**How to complete this task**: Pull each line holding the word "packings" from the data.

**The data**:
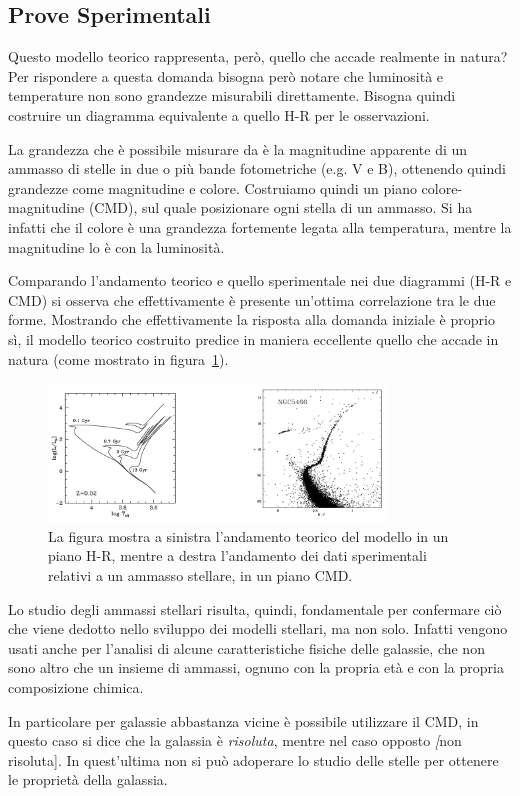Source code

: \subsection{Prove Sperimentali}

Questo modello teorico rappresenta, però, quello che accade realmente in natura? Per rispondere a questa domanda bisogna però notare che luminosità e temperature non sono grandezze misurabili direttamente. Bisogna quindi costruire un diagramma equivalente a quello H-R per le osservazioni.

La grandezza che è possibile misurare da è la magnitudine apparente di un ammasso di stelle in due o più bande fotometriche (e.g. V e B), ottenendo quindi grandezze come magnitudine e colore. Costruiamo quindi un piano colore-magnitudine (CMD), sul quale posizionare ogni stella di un ammasso. Si ha infatti che il colore è una grandezza fortemente legata alla temperatura, mentre la magnitudine lo è con la luminosità.

Comparando l'andamento teorico e quello sperimentale nei due diagrammi (H-R e CMD) si osserva che effettivamente è presente un'ottima correlazione tra le due forme. Mostrando che effettivamente la risposta alla domanda iniziale è proprio sì, il modello teorico costruito predice in maniera eccellente quello che accade in natura (come mostrato in figura~\ref{fig:modello-osservazione-stellare}).
\begin{figure}
    \centering
    \includegraphics[width = 0.8\textwidth]{immagini/dati-sper-stelle.png}
    \caption{La figura mostra a sinistra l'andamento teorico del modello in un piano H-R, mentre a destra l'andamento dei dati sperimentali relativi a un ammasso stellare, in un piano CMD.}\label{fig:modello-osservazione-stellare}
\end{figure}

Lo studio degli ammassi stellari risulta, quindi, fondamentale per confermare ciò che viene dedotto nello sviluppo dei modelli stellari, ma non solo. Infatti vengono usati anche per l'analisi di alcune caratteristiche fisiche delle galassie, che non sono altro che un insieme di ammassi, ognuno con la propria età e con la propria composizione chimica.

In particolare per galassie abbastanza vicine è possibile utilizzare il CMD, in questo caso si dice che la galassia è \emph{risoluta}, mentre nel caso opposto \emph[non risoluta]. In quest'ultima non si può adoperare lo studio delle stelle per ottenere le proprietà della galassia.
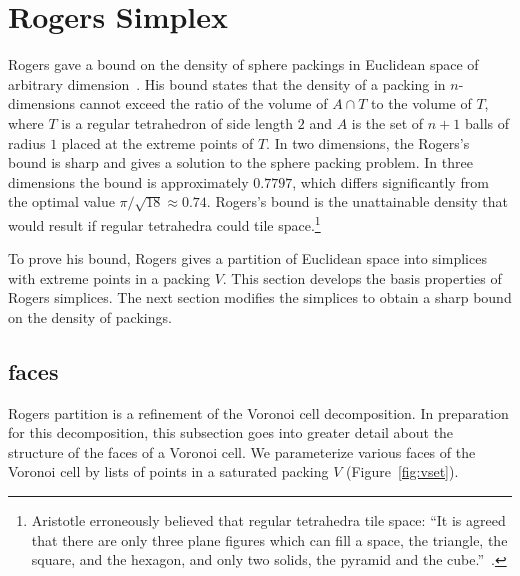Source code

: \section{Rogers Simplex}\label{sec:rogers}




Rogers gave a bound on the density of sphere packings in Euclidean
space of arbitrary dimension~\cite{Rogers:1958:Packing}.  His bound
states that the density of a packing in $n$-dimensions cannot exceed
the ratio of the volume of $A \cap T$ to the volume of $T$, where $T$
is a regular tetrahedron of side length $2$ and $A$ is the set of
$n+1$ balls of radius $1$ placed at the extreme points of $T$.  In two
dimensions, the Rogers's bound is sharp and gives a solution to the
sphere packing problem.  In three dimensions the bound is
approximately $0.7797$, which differs significantly from the optimal
value $\pi/\sqrt{18}\approx 0.74$.  Rogers's bound is the unattainable
density that would result if regular tetrahedra could tile
space.\footnote{Aristotle erroneously believed that regular tetrahedra
  tile space: ``It is agreed that there are only three plane figures
  which can fill a space, the triangle, the square, and the hexagon,
  and only two solids, the pyramid and the cube.''~\cite{Aristotle}.}

To prove his bound, Rogers gives a partition of Euclidean space into
simplices with extreme points in a packing $V$.  This section develops
the basis properties of Rogers simplices.  The next section modifies
the simplices to obtain a sharp bound on the density of packings.




\subsection{faces}

Rogers partition is a refinement of the Voronoi cell decomposition.
In preparation for this decomposition, this subsection goes into
greater detail about the structure of the faces of a Voronoi cell.  We
parameterize various faces of the Voronoi cell by lists of points in a
saturated packing $V$ (Figure~\ref{fig:vset}).

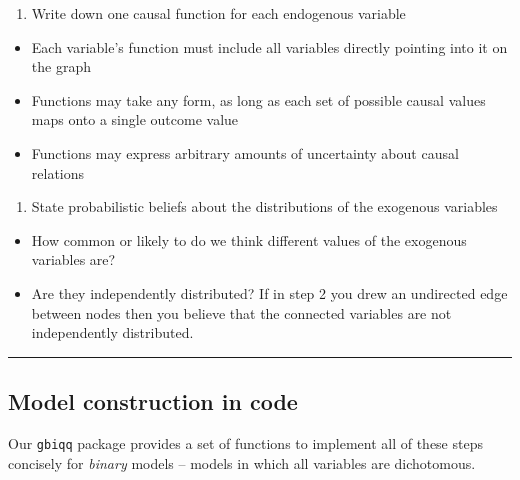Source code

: \documentclass[12pt,]{book}
\providecommand{\tightlist}{%
  \setlength{\itemsep}{0pt}\setlength{\parskip}{0pt}}
\begin{document}
\begin{enumerate}
\def\labelenumi{\arabic{enumi}.}
\setcounter{enumi}{2}
\tightlist
\item
  Write down one causal function for each endogenous variable
\end{enumerate}

\begin{itemize}
\tightlist
\item
  Each variable's function must include all variables directly pointing into it on the graph
\item
  Functions may take any form, as long as each set of possible causal values maps onto a single outcome value
\item
  Functions may express arbitrary amounts of uncertainty about causal relations
\end{itemize}

\begin{enumerate}
\def\labelenumi{\arabic{enumi}.}
\setcounter{enumi}{3}
\tightlist
\item
  State probabilistic beliefs about the distributions of the exogenous variables
\end{enumerate}

\begin{itemize}
\tightlist
\item
  How common or likely to do we think different values of the exogenous variables are?
\item
  Are they independently distributed? If in step 2 you drew an undirected edge between nodes then you believe that the connected variables are not independently distributed.
\end{itemize}

\begin{center}\rule{0.5\linewidth}{\linethickness}\end{center}

\hypertarget{model-construction-in-code}{%
\subsection{Model construction in code}\label{model-construction-in-code}}

Our \texttt{gbiqq} package provides a set of functions to implement all of these steps concisely for \emph{binary} models -- models in which all variables are dichotomous.
\end{document}
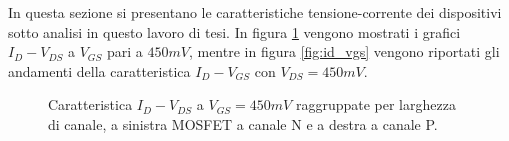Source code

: In questa sezione si presentano le caratteristiche tensione-corrente dei dispositivi sotto analisi in questo lavoro di tesi.
In figura \ref{fig:id_vds} vengono mostrati i grafici $I_{D} - V_{DS}$ a $V_{GS}$ pari a $450mV$, mentre in figura \ref{fig:id_vgs} vengono riportati gli andamenti della caratteristica $I_D - V_{GS}$ con $V_{DS} = 450mV$.


\begin{figure}[ht]
    \centering
  
    \caption[Caratteristica $I_D - V_{DS}$]{Caratteristica $I_D - V_{DS}$ a $V_{GS} = 450mV$ raggruppate per larghezza di canale, a sinistra MOSFET a canale N e a destra a canale P.}
    \label{fig:id_vds}
  \end{figure}



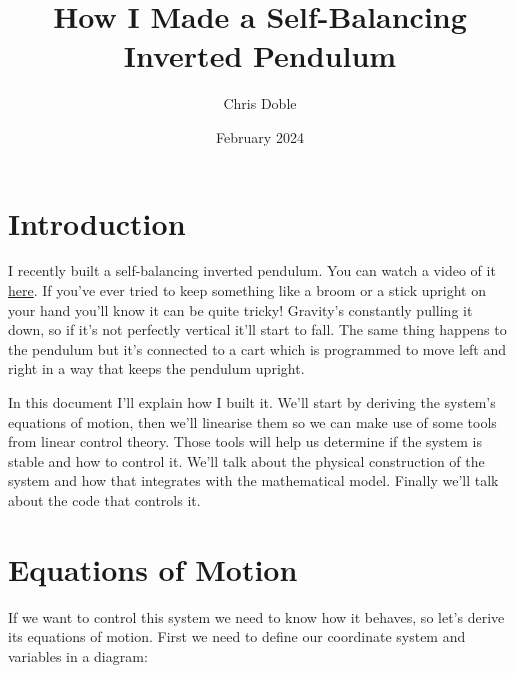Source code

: \documentclass{article}
\title{How I Made a Self-Balancing Inverted Pendulum}
\author{Chris Doble}
\date{February 2024}
\begin{document}
\maketitle

\tableofcontents

\section{Introduction}

I recently built a self-balancing inverted pendulum. You can watch a video of it \href{https://www.youtube.com/watch?v=-cd6RuVWI30}{here}. If you've ever tried to keep something like a broom or a stick upright on your hand you'll know it can be quite tricky! Gravity's constantly pulling it down, so if it’s not perfectly vertical it’ll start to fall. The same thing happens to the pendulum but it's connected to a cart which is programmed to move left and right in a way that keeps the pendulum upright.

In this document I’ll explain how I built it. We'll start by deriving the system's equations of motion, then we'll linearise them so we can make use of some tools from linear control theory. Those tools will help us determine if the system is stable and how to control it. We'll talk about the physical construction of the system and how that integrates with the mathematical model. Finally we'll talk about the code that controls it.

\section{Equations of Motion}

If we want to control this system we need to know how it behaves, so let’s derive its equations of motion. First we need to define our coordinate system and variables in a diagram:

\begin{figure}[H]
  \centering
\end{figure}
\end{document}
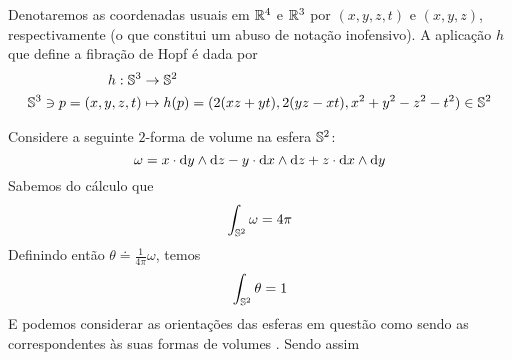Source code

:\begin{oobs}
Denotaremos as coordenadas usuais em $\R^4$ e $\R^3$ por $(x, y, z, t)$ e $(x, y, z)$, respectivamente (o que constitui um abuso de notação inofensivo). A aplicação $h$ que define a fibração de Hopf é dada por
\[
\begin{aligned}
h: \S^3 &\to \S^2 \\
\S^3 \ni p = (x, y, z, t) &\mapsto h(p) = (2(xz+yt), 2(yz-xt), x^2 + y^2 - z^2 - t^2) \in \S^2
\end{aligned}
\]
\end{oobs}
\begin{dem}
Considere a seguinte $2$-forma de volume  na esfera $\S^2$:
\[
\omega = x \cdot \dd y \wg \dd z - y \cdot \dd x  \wg \dd z + z \cdot  \dd x \wg \dd y
\]
Sabemos do cálculo que 
\[
\int_{\S^2} \omega= 4 \pi 
\]
Definindo então $\theta \doteq \frac{1}{4 \pi} \omega$, temos
\[
\int_{\S^2} \theta = 1
\]
E podemos considerar as orientações das esferas em questão como sendo as correspondentes às suas formas de volumes . Sendo assim


\end{dem}

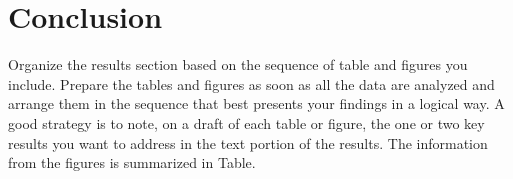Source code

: \documentclass[10pt,conference,compsocconf]{IEEEtran}
\begin{document}
    \section{Conclusion}

    Organize the results section based on the sequence of table and
    figures you include. Prepare the tables and figures as soon as all
    the data are analyzed and arrange them in the sequence that best
    presents your findings in a logical way. A good strategy is to note,
    on a draft of each table or figure, the one or two key results you
    want to address in the text portion of the results.
    The information from the figures is
    summarized in Table.




    
    
\end{document}
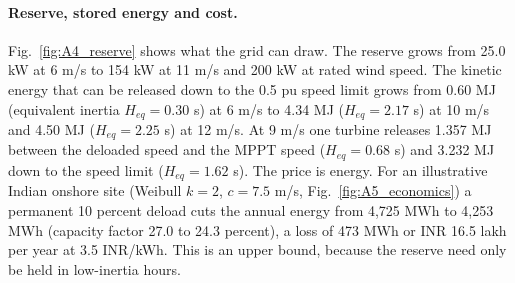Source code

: \paragraph{Reserve, stored energy and cost.} Fig.~\ref{fig:A4_reserve} shows what the grid can draw. The reserve grows from 25.0 kW at 6 m/s to 154 kW at 11 m/s and 200 kW at rated wind speed. The kinetic energy that can be released down to the 0.5 pu speed limit grows from 0.60 MJ (equivalent inertia $H_{eq}=0.30$ s) at 6 m/s to 4.34 MJ ($H_{eq}=2.17$ s) at 10 m/s and 4.50 MJ ($H_{eq}=2.25$ s) at 12 m/s. At 9 m/s one turbine releases 1.357 MJ between the deloaded speed and the MPPT speed ($H_{eq}=0.68$ s) and 3.232 MJ down to the speed limit ($H_{eq}=1.62$ s). The price is energy. For an illustrative Indian onshore site (Weibull $k=2$, $c=7.5$ m/s, Fig.~\ref{fig:A5_economics}) a permanent 10 percent deload cuts the annual energy from 4,725 MWh to 4,253 MWh (capacity factor 27.0 to 24.3 percent), a loss of 473 MWh or INR 16.5 lakh per year at 3.5 INR/kWh. This is an upper bound, because the reserve need only be held in low-inertia hours.
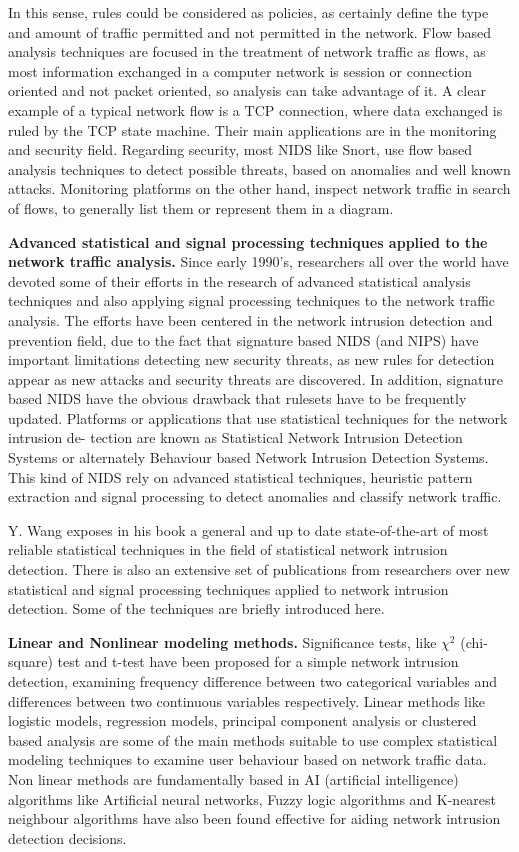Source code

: \documentclass[thesis=M,english]{FITthesis}[2011/07/15]
\begin{document}
In this sense, rules could be considered as policies, as certainly define the type and amount of traffic permitted and not permitted in the network. Flow based analysis techniques are focused in the treatment of network traffic as flows, as most information exchanged in a computer network is session or connection oriented and not packet oriented, so analysis can take advantage of it. A clear example of a typical network flow is a TCP connection, where data exchanged is ruled by the TCP state machine.
Their main applications are in the monitoring and security field. Regarding security, most NIDS like Snort, use flow based analysis techniques to detect possible threats, based on anomalies and well known attacks. Monitoring platforms on the other hand, inspect network traffic in search of flows, to generally list them or represent them in a diagram.

\textbf{Advanced statistical and signal processing techniques applied to the network traffic analysis.}
Since early 1990’s, researchers all over the world have devoted some of their efforts in the research of advanced statistical analysis techniques and also applying signal processing techniques to the network traffic analysis. The efforts have been centered in the network intrusion detection and prevention field, due to the fact that signature based NIDS (and NIPS) have important limitations detecting new security threats, as new rules for detection appear as new attacks and security threats are discovered. In addition,
signature based NIDS have the obvious drawback that rulesets have to be frequently updated. Platforms or applications that use statistical techniques for the network intrusion de-
tection are known as Statistical Network Intrusion Detection Systems or alternately Behaviour based Network Intrusion Detection Systems. This kind of NIDS rely on advanced statistical techniques, heuristic pattern extraction and signal processing to detect anomalies and classify network traffic.

Y. Wang exposes in his book a general and up to date state-of-the-art of most reliable statistical techniques in the field of statistical network intrusion detection. There
is also an extensive set of publications from researchers over new statistical and signal processing techniques applied to network intrusion detection. Some of the techniques
are briefly introduced here.

\textbf{Linear and Nonlinear modeling methods.}
Significance tests, like $\chi^2$ (chi-square) test and t-test have been proposed for a simple network intrusion detection, examining frequency difference between two categorical variables and differences between two continuous variables respectively. Linear methods like logistic models, regression models, principal component analysis or clustered based analysis are some of the main methods suitable to use complex statistical modeling techniques to examine user behaviour based on network traffic data. 
Non linear methods are fundamentally based in AI (artificial intelligence) algorithms like Artificial neural networks, Fuzzy logic algorithms and K-nearest neighbour algorithms have also been found effective for aiding network intrusion detection decisions.
\end{document}
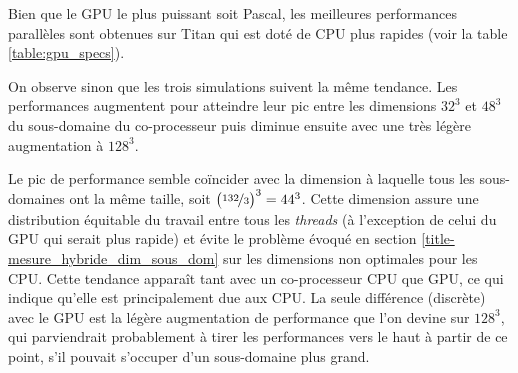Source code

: Bien que le \acs{GPU} le plus puissant soit Pascal, les meilleures performances parallèles sont obtenues sur Titan qui est doté de \acs{CPU} plus rapides (voir la table \ref{table:gpu_specs}).

On observe sinon que les trois simulations suivent la même tendance. Les performances augmentent pour atteindre leur pic entre les dimensions $32^3$ et $48^3$ du sous-domaine du co-processeur puis diminue ensuite avec une très légère augmentation à $128^3$.

Le pic de performance semble coïncider avec la dimension à laquelle tous les sous-domaines ont la même taille, soit $\big(\nicefrac{132}{3}\big)^3 = 44^3$. Cette dimension assure une distribution équitable du travail entre tous les \textit{threads} (à l'exception de celui du \acs{GPU} qui serait plus rapide) et évite le problème évoqué en section \ref{title-mesure_hybride_dim_sous_dom} sur  les dimensions non optimales pour les \acs{CPU}. Cette tendance apparaît tant avec un co-processeur \acs{CPU} que \acs{GPU}, ce qui indique qu'elle est principalement due aux \acs{CPU}. La seule différence (discrète) avec le \acs{GPU} est la légère augmentation de performance que l'on devine sur $128^3$, qui parviendrait probablement à tirer les performances vers le haut à partir de ce point, s'il pouvait s'occuper d'un sous-domaine plus grand.
  
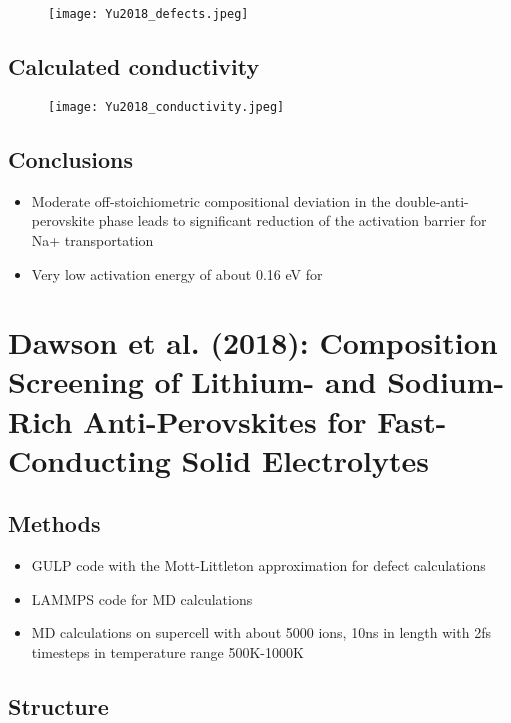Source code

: \documentclass[10pt,a4paper, titlepage]{article}
\begin{document}
\begin{figure}[H]
\centering
\texttt{[image: Yu2018\_defects.jpeg]}
\end{figure}

\subsection{Calculated conductivity}

\begin{figure}[H]
\centering
\texttt{[image: Yu2018\_conductivity.jpeg]}
\end{figure}

\subsection{Conclusions}

\begin{itemize}
  \item Moderate off-stoichiometric compositional deviation in the double-anti-perovskite phase leads to significant reduction of the activation barrier for Na+ transportation
  \item Very low activation energy of about 0.16 eV for 
\end{itemize}

\section{Dawson et al. (2018): Composition Screening of Lithium- and Sodium-Rich Anti-Perovskites for Fast-Conducting Solid Electrolytes}

\subsection{Methods}

\begin{itemize}
  \item GULP code with the Mott-Littleton approximation for defect calculations
  \item LAMMPS code for MD calculations
  \item MD calculations on supercell with about 5000 ions, 10ns in length with 2fs timesteps in temperature range 500K-1000K
\end{itemize}

\subsection{Structure}
\end{document}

**Solved exercise**:
Rogers gave a bound on the density of sphere packings in Euclidean
the simplices to obtain a sharp bound on the density of packings.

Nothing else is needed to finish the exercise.